◆ WHAT TO DO
All of the records must be repeated exactly.

*** STORED DATA Section Begins ***

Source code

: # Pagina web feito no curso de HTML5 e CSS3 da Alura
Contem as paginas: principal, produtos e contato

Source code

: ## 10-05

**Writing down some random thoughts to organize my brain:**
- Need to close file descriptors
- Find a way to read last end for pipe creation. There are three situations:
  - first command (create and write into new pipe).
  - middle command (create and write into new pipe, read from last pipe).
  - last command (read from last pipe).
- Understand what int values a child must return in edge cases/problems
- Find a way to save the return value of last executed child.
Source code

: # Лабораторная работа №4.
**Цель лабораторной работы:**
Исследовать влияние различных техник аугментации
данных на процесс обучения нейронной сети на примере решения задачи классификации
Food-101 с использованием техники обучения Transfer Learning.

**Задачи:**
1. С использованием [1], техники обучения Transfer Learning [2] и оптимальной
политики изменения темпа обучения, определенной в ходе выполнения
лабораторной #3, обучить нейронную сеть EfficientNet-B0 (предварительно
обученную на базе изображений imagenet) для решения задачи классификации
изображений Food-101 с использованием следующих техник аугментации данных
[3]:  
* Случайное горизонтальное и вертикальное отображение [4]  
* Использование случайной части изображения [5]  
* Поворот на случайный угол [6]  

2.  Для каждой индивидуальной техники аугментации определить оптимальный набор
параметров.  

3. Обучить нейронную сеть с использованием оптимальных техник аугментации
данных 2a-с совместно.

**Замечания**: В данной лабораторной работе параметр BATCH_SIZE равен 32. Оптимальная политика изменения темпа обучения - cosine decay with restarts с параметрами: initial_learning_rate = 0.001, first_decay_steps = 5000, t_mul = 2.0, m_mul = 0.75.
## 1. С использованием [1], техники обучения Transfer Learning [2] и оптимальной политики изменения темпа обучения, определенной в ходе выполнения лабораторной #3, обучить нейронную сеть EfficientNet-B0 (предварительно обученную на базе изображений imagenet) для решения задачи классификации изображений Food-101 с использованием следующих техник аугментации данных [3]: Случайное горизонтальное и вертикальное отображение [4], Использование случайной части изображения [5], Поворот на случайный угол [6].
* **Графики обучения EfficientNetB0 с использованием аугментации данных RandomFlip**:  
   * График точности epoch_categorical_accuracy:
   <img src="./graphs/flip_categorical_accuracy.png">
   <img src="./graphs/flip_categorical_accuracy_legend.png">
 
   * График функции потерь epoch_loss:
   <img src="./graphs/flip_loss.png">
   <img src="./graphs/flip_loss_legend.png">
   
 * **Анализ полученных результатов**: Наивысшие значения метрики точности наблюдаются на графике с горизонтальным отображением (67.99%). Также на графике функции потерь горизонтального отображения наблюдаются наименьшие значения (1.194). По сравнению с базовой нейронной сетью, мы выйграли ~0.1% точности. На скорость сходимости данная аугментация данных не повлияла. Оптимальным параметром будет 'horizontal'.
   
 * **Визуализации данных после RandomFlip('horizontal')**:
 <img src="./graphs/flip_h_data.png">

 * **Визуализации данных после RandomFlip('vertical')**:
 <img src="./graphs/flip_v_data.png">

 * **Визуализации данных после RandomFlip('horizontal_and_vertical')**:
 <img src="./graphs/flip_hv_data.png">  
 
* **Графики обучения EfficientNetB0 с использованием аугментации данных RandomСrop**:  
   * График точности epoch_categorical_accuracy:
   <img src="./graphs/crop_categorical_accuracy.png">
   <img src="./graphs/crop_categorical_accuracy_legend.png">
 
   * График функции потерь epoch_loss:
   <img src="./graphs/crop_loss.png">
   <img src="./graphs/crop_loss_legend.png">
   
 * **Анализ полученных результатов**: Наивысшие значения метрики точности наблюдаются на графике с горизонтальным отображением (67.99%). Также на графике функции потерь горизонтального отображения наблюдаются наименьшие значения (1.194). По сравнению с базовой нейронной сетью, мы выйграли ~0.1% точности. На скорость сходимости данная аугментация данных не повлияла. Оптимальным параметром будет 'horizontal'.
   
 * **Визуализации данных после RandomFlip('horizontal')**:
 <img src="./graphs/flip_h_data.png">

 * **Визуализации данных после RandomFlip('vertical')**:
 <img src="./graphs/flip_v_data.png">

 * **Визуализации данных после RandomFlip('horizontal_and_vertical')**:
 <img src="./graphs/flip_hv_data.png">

*** STORED DATA Section Ends ***

◆ EXERCISE RESPONSE
Source code

: # Pagina web feito no curso de HTML5 e CSS3 da Alura
Contem as paginas: principal, produtos e contato

Source code

: ## 10-05

**Writing down some random thoughts to organize my brain:**
- Need to close file descriptors
- Find a way to read last end for pipe creation. There are three situations:
  - first command (create and write into new pipe).
  - middle command (create and write into new pipe, read from last pipe).
  - last command (read from last pipe).
- Understand what int values a child must return in edge cases/problems
- Find a way to save the return value of last executed child.
Source code

: # Лабораторная работа №4.
**Цель лабораторной работы:**
Исследовать влияние различных техник аугментации
данных на процесс обучения нейронной сети на примере решения задачи классификации
Food-101 с использованием техники обучения Transfer Learning.

**Задачи:**
1. С использованием [1], техники обучения Transfer Learning [2] и оптимальной
политики изменения темпа обучения, определенной в ходе выполнения
лабораторной #3, обучить нейронную сеть EfficientNet-B0 (предварительно
обученную на базе изображений imagenet) для решения задачи классификации
изображений Food-101 с использованием следующих техник аугментации данных
[3]:  
* Случайное горизонтальное и вертикальное отображение [4]  
* Использование случайной части изображения [5]  
* Поворот на случайный угол [6]  

2.  Для каждой индивидуальной техники аугментации определить оптимальный набор
параметров.  

3. Обучить нейронную сеть с использованием оптимальных техник аугментации
данных 2a-с совместно.

**Замечания**: В данной лабораторной работе параметр BATCH_SIZE равен 32. Оптимальная политика изменения темпа обучения - cosine decay with restarts с параметрами: initial_learning_rate = 0.001, first_decay_steps = 5000, t_mul = 2.0, m_mul = 0.75.
## 1. С использованием [1], техники обучения Transfer Learning [2] и оптимальной политики изменения темпа обучения, определенной в ходе выполнения лабораторной #3, обучить нейронную сеть EfficientNet-B0 (предварительно обученную на базе изображений imagenet) для решения задачи классификации изображений Food-101 с использованием следующих техник аугментации данных [3]: Случайное горизонтальное и вертикальное отображение [4], Использование случайной части изображения [5], Поворот на случайный угол [6].
* **Графики обучения EfficientNetB0 с использованием аугментации данных RandomFlip**:  
   * График точности epoch_categorical_accuracy:
   <img src="./graphs/flip_categorical_accuracy.png">
   <img src="./graphs/flip_categorical_accuracy_legend.png">
 
   * График функции потерь epoch_loss:
   <img src="./graphs/flip_loss.png">
   <img src="./graphs/flip_loss_legend.png">
   
 * **Анализ полученных результатов**: Наивысшие значения метрики точности наблюдаются на графике с горизонтальным отображением (67.99%). Также на графике функции потерь горизонтального отображения наблюдаются наименьшие значения (1.194). По сравнению с базовой нейронной сетью, мы выйграли ~0.1% точности. На скорость сходимости данная аугментация данных не повлияла. Оптимальным параметром будет 'horizontal'.
   
 * **Визуализации данных после RandomFlip('horizontal')**:
 <img src="./graphs/flip_h_data.png">

 * **Визуализации данных после RandomFlip('vertical')**:
 <img src="./graphs/flip_v_data.png">

 * **Визуализации данных после RandomFlip('horizontal_and_vertical')**:
 <img src="./graphs/flip_hv_data.png">  
 
* **Графики обучения EfficientNetB0 с использованием аугментации данных RandomСrop**:  
   * График точности epoch_categorical_accuracy:
   <img src="./graphs/crop_categorical_accuracy.png">
   <img src="./graphs/crop_categorical_accuracy_legend.png">
 
   * График функции потерь epoch_loss:
   <img src="./graphs/crop_loss.png">
   <img src="./graphs/crop_loss_legend.png">
   
 * **Анализ полученных результатов**: Наивысшие значения метрики точности наблюдаются на графике с горизонтальным отображением (67.99%). Также на графике функции потерь горизонтального отображения наблюдаются наименьшие значения (1.194). По сравнению с базовой нейронной сетью, мы выйграли ~0.1% точности. На скорость сходимости данная аугментация данных не повлияла. Оптимальным параметром будет 'horizontal'.
   
 * **Визуализации данных после RandomFlip('horizontal')**:
 <img src="./graphs/flip_h_data.png">

 * **Визуализации данных после RandomFlip('vertical')**:
 <img src="./graphs/flip_v_data.png">

 * **Визуализации данных после RandomFlip('horizontal_and_vertical')**:
 <img src="./graphs/flip_hv_data.png">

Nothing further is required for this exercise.